University of Massachusetts economics professor Nancy Folbre, in an Economix (New York Times) blog post, nicely combines several observations about the benefit of providing women with free contraceptives.
Her observations?
Links:
The New York Times Economix blog: Contraceptive Economics
Her observations?
- "[U]nintended pregnancy costs American taxpayers roughly $11 billion each year."
- The cost of unintended pregnancies affect poor young women more than others and exacerbates the cycle of poverty for the mother and her child(ren).

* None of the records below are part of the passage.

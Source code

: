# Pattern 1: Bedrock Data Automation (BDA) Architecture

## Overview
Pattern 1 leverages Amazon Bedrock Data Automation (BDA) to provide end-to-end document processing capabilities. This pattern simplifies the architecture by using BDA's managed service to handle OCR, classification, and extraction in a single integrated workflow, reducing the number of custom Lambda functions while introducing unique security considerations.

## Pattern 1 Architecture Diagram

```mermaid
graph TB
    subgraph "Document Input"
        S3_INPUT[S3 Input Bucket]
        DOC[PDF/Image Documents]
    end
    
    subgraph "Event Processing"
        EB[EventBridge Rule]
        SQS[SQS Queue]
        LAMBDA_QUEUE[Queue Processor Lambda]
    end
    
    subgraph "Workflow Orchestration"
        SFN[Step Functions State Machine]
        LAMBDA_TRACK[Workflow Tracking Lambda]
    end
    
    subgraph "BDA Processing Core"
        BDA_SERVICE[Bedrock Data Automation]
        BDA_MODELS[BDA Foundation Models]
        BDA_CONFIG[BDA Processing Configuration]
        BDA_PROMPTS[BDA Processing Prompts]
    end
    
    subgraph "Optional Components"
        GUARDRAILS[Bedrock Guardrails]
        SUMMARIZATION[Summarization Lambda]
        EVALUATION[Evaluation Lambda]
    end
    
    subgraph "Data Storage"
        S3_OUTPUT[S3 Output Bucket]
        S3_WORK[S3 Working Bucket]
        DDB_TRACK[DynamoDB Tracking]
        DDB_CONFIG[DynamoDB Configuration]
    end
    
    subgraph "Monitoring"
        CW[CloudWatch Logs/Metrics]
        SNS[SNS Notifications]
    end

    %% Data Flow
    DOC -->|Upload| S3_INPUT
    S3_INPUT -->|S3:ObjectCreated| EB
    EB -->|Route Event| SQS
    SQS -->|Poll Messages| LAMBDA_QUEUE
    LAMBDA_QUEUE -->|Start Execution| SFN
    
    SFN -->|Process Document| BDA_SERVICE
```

- Insights from the field of behavioral economics suggest that simply expecting women/couples to engage in perfectly strategic behavior when it comes to preventing unintended pregnancy-- in particular, securing and using contraception effectively-- is unrealistic.
- 'Pre-emptive' birth control, like LARCs (long-acting reversible contraceptives), that have very low use error (i.e., people don't mess up using it properly), overcome this problem.
- As a result, it is not surprising that the recent St. Louis study published in Obstetrics & Gynecology shows that free distribution of LARCs to women who ask for them correlates with a decline in unintended pregnancy, teen pregnancy rates, and abortion rates.
- Government spending on family planning, therefore, is a good "investment."
Why don't Republicans, she asks, buy into government-sponsored family planning, given that they "typically embrace cost-benefit analysis"? This she leaves to the reader's imagination.
She is making a rhetorical point, of course.
That being said, I don't think this is so hard to understand. Identifying the policy that best gets us from point A to point B is only part of the lawmaking calculus. In this case, two competing considerations trump policy efficacy: Moral opposition to contraception and ideological opposition to a large social welfare state.